If you are tooled up and are looking to build more visibility on a national and international scale, look toward portal buys, or print ads in publications that your clients read. If you are looking to further your reputation as a creative collaborator, think about working with an art director or graphic designer and copywriter and have them develop a beautiful direct mail campaign that is visually driven.

Plan out of town sales trips to see selected buyers researched by your marketing assistant. Photographers who have been in business for five years or more should consider planning to spend between 8-10% of their yearly income on sales and marketing expenses. If this seems high to you consider that all photographers need to build the following “must have” sales channels and that investing in them costs money.

Sales Channels might look like:

  • Direct Mail that leads to web site hits and calls for your print portfolio
  • Visual Email sends that lead to web site hits and calls for your print portfolio
  • Direct Mail and Visual Email that front ends calls for in person portfolio showings
  • In Person Portfolio Showings followed by personalized thank you notes, limited edition prints articles of interest to contacts both online and in print.

Additional tools that you can add as needed and budget allows include, additional portal placement, print ads in industry publications and press.


DEVELOP A PLAN

You will need to develop a plan of approach that includes all of the must have options listed above. Spend time looking around at all the suppliers and options for each tool you need. Determine the total investment needed and see if indeed you can afford the cost of building your program at this point. Break your plan into two six-month segments. If the figure needed is truly beyond what you project you can afford to spend in the next twelve months prioritize your spending for the first six months.

Perhaps the concept oriented, intricately designed direct mail piece is on hold and instead, you send a well designed post card. Or, have two copies of your print portfolio made instead of three. If you projected three out of town sales trips but your budget needs slashing, go down to one trip and see how you might be able to cut expenses for future trips. Put off the web site designed specifically for you by the hot web designer you want to hire and choose a site from a template provider like www.aphotofolio.com, Rob Haggart’s service.

Can you see at this point how helpful it is to plan, research needed fees and then prioritize your spending before you actually start the process? I hope so, because planning ahead serves your business in both practical and energetic ways. As your business is being built to ultimately serve you, your presence and attention is needed.
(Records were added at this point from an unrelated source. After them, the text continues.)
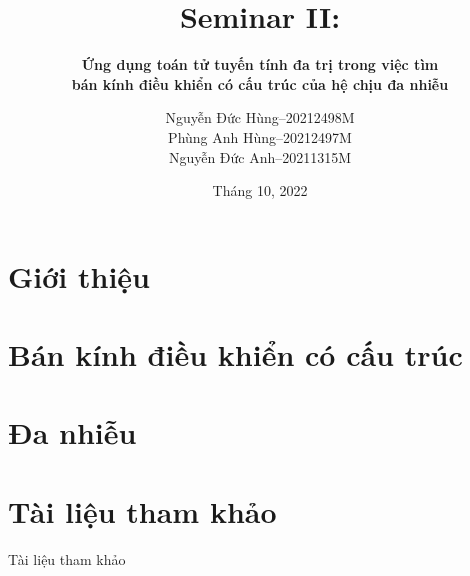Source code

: \documentclass[aspectratio=169]{beamer}
\title{Seminar II:}
\subtitle{\textbf{Ứng dụng toán tử tuyến tính đa trị trong việc tìm\\bán kính điều khiển có cấu trúc của hệ chịu đa nhiễu}}
\author{Nguyễn Đức Hùng--20212498M\\Phùng Anh Hùng--20212497M\\Nguyễn Đức Anh--20211315M}
\date{Tháng 10, 2022}
\begin{document}
\begin{frame}
  \maketitle
\end{frame}

\section{Giới thiệu}


\section{Bán kính điều khiển có cấu trúc}

\section{Đa nhiễu}



\section{Tài liệu tham khảo}
\begin{frame}{Tài liệu tham khảo}
  \nocite{*}
  
  
\end{frame}

\begin{frame}{~}
  \Large \color{hustred}{Cảm ơn mọi người đã chú ý lắng nghe!}
\end{frame}
\end{document}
While you are addressing your paid sales and marketing expenses you will also need to build in Social Networking Tools. The good news is that they cost you nothing financially, but are powered by a very valuable resource, your time.

SOCIAL NETWORKING TOOLS
“The Social networking community is primarily filled with pro-sumers, the professional shooters have yet to join in record numbers,” opines social networking expert Jack Hollingsworth. A seasoned pro, and past ASMP presenter Jack is very familiar with worlds of Twitter, Facebook and LinkedIn. Under the handle of “Photojack” Jack advices, educates and informs Twitter pals about the trends he sees in the world of online social media. “Commercial pros who have not yet jumped into the world of social media are missing a great opportunity” says our man Jack. He goes on to explain that “Twitter, Facebook and LinkedIn all provide opportunities for photographers to build their visibility, however commercial pros need to be smart about the way they approach this new tool.”

Jack is right, you can build your visibility and awareness of your product online but only thru the action of not “selling.” Online social media is all about networking and giving info (NOT PHOTOS) away. How can you navigate the waters? By knowing how you can “share” in each community in a way that benefits you and your tribe.


LinkedIn

Every photographer should have a LinkedIn page and treat it as a business “networking” opportunity. Think BNI. BNI is a national networking group that professionals join. They attend weekly meetings and commit to helping others build their network of interested buyers. LinkedIn is your online network. But as with the 3-d model you need to put your time in. Here are some ideas to get you started.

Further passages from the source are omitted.